WHAT TO WORK ON
Return the records exactly, keeping every line as it is.
==== DATASET ====
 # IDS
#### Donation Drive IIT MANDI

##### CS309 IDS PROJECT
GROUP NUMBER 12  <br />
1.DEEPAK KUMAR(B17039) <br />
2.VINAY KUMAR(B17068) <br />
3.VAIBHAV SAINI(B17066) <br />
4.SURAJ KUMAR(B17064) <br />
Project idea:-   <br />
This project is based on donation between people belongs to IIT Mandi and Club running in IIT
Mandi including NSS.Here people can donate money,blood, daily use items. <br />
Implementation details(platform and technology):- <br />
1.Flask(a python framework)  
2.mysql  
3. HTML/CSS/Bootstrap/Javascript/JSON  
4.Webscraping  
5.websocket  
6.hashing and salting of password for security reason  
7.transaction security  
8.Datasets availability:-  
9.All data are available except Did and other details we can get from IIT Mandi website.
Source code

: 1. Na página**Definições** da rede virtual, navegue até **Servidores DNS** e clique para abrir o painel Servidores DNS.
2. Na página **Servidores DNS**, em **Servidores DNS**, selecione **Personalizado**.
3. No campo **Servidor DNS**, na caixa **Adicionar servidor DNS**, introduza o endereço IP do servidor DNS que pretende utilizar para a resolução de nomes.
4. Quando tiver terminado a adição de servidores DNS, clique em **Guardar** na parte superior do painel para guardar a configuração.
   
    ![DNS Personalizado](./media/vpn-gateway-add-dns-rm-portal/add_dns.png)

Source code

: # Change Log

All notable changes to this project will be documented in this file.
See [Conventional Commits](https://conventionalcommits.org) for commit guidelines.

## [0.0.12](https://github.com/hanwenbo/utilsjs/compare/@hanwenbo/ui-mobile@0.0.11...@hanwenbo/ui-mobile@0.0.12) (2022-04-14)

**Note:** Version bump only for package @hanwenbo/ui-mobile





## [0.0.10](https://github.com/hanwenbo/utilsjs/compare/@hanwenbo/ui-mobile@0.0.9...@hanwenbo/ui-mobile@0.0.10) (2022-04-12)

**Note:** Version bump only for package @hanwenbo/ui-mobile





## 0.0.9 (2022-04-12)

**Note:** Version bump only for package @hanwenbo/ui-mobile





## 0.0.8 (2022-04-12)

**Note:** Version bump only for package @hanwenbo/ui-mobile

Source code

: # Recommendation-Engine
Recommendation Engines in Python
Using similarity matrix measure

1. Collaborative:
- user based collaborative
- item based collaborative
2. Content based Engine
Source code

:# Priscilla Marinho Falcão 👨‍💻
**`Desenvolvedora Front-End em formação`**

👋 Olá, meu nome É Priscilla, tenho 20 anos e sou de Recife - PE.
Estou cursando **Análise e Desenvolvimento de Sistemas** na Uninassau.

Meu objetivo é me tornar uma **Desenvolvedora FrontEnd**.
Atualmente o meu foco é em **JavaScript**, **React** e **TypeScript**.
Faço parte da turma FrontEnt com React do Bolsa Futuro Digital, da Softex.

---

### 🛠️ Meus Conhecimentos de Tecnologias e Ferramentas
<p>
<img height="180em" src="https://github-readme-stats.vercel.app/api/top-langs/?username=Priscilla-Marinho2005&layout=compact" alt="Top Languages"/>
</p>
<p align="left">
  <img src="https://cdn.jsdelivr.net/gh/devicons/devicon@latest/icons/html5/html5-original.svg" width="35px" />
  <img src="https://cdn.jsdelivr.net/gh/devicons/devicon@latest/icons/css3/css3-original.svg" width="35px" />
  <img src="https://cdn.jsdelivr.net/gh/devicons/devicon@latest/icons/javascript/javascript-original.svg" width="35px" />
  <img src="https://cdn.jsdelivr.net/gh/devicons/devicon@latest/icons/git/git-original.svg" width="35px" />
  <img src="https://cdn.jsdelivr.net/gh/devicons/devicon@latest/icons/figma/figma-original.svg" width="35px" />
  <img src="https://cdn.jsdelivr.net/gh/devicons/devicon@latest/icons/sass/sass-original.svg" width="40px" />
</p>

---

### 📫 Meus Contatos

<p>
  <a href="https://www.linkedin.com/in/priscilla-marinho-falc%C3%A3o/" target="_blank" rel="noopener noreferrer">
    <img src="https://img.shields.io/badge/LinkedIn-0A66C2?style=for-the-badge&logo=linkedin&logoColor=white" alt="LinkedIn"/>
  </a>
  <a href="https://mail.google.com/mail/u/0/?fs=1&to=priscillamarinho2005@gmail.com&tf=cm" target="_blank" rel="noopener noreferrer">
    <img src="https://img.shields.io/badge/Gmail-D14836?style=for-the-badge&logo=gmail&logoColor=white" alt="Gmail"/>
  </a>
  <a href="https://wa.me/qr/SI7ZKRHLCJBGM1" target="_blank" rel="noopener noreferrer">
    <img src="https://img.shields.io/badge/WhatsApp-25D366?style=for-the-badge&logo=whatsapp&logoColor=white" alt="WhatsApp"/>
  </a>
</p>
====
PROBLEM SOLUTION
 # IDS
#### Donation Drive IIT MANDI

##### CS309 IDS PROJECT
GROUP NUMBER 12  <br />
1.DEEPAK KUMAR(B17039) <br />
2.VINAY KUMAR(B17068) <br />
3.VAIBHAV SAINI(B17066) <br />
4.SURAJ KUMAR(B17064) <br />
Project idea:-   <br />
This project is based on donation between people belongs to IIT Mandi and Club running in IIT
Mandi including NSS.Here people can donate money,blood, daily use items. <br />
Implementation details(platform and technology):- <br />
1.Flask(a python framework)  
2.mysql  
3. HTML/CSS/Bootstrap/Javascript/JSON  
4.Webscraping  
5.websocket  
6.hashing and salting of password for security reason  
7.transaction security  
8.Datasets availability:-  
9.All data are available except Did and other details we can get from IIT Mandi website.
Source code

: 1. Na página**Definições** da rede virtual, navegue até **Servidores DNS** e clique para abrir o painel Servidores DNS.
2. Na página **Servidores DNS**, em **Servidores DNS**, selecione **Personalizado**.
3. No campo **Servidor DNS**, na caixa **Adicionar servidor DNS**, introduza o endereço IP do servidor DNS que pretende utilizar para a resolução de nomes.
4. Quando tiver terminado a adição de servidores DNS, clique em **Guardar** na parte superior do painel para guardar a configuração.
   
    ![DNS Personalizado](./media/vpn-gateway-add-dns-rm-portal/add_dns.png)

Source code

: # Change Log

All notable changes to this project will be documented in this file.
See [Conventional Commits](https://conventionalcommits.org) for commit guidelines.

## [0.0.12](https://github.com/hanwenbo/utilsjs/compare/@hanwenbo/ui-mobile@0.0.11...@hanwenbo/ui-mobile@0.0.12) (2022-04-14)

**Note:** Version bump only for package @hanwenbo/ui-mobile





## [0.0.10](https://github.com/hanwenbo/utilsjs/compare/@hanwenbo/ui-mobile@0.0.9...@hanwenbo/ui-mobile@0.0.10) (2022-04-12)

**Note:** Version bump only for package @hanwenbo/ui-mobile





## 0.0.9 (2022-04-12)

**Note:** Version bump only for package @hanwenbo/ui-mobile





## 0.0.8 (2022-04-12)

**Note:** Version bump only for package @hanwenbo/ui-mobile

Source code

: # Recommendation-Engine
Recommendation Engines in Python
Using similarity matrix measure

1. Collaborative:
- user based collaborative
- item based collaborative
2. Content based Engine
Source code

:# Priscilla Marinho Falcão 👨‍💻
**`Desenvolvedora Front-End em formação`**

👋 Olá, meu nome É Priscilla, tenho 20 anos e sou de Recife - PE.
Estou cursando **Análise e Desenvolvimento de Sistemas** na Uninassau.

Meu objetivo é me tornar uma **Desenvolvedora FrontEnd**.
Atualmente o meu foco é em **JavaScript**, **React** e **TypeScript**.
Faço parte da turma FrontEnt com React do Bolsa Futuro Digital, da Softex.

---

### 🛠️ Meus Conhecimentos de Tecnologias e Ferramentas
<p>
<img height="180em" src="https://github-readme-stats.vercel.app/api/top-langs/?username=Priscilla-Marinho2005&layout=compact" alt="Top Languages"/>
</p>
<p align="left">
  <img src="https://cdn.jsdelivr.net/gh/devicons/devicon@latest/icons/html5/html5-original.svg" width="35px" />
  <img src="https://cdn.jsdelivr.net/gh/devicons/devicon@latest/icons/css3/css3-original.svg" width="35px" />
  <img src="https://cdn.jsdelivr.net/gh/devicons/devicon@latest/icons/javascript/javascript-original.svg" width="35px" />
  <img src="https://cdn.jsdelivr.net/gh/devicons/devicon@latest/icons/git/git-original.svg" width="35px" />
  <img src="https://cdn.jsdelivr.net/gh/devicons/devicon@latest/icons/figma/figma-original.svg" width="35px" />
  <img src="https://cdn.jsdelivr.net/gh/devicons/devicon@latest/icons/sass/sass-original.svg" width="40px" />
</p>

---

### 📫 Meus Contatos

<p>
  <a href="https://www.linkedin.com/in/priscilla-marinho-falc%C3%A3o/" target="_blank" rel="noopener noreferrer">
    <img src="https://img.shields.io/badge/LinkedIn-0A66C2?style=for-the-badge&logo=linkedin&logoColor=white" alt="LinkedIn"/>
  </a>
  <a href="https://mail.google.com/mail/u/0/?fs=1&to=priscillamarinho2005@gmail.com&tf=cm" target="_blank" rel="noopener noreferrer">
    <img src="https://img.shields.io/badge/Gmail-D14836?style=for-the-badge&logo=gmail&logoColor=white" alt="Gmail"/>
  </a>
  <a href="https://wa.me/qr/SI7ZKRHLCJBGM1" target="_blank" rel="noopener noreferrer">
    <img src="https://img.shields.io/badge/WhatsApp-25D366?style=for-the-badge&logo=whatsapp&logoColor=white" alt="WhatsApp"/>
  </a>
</p>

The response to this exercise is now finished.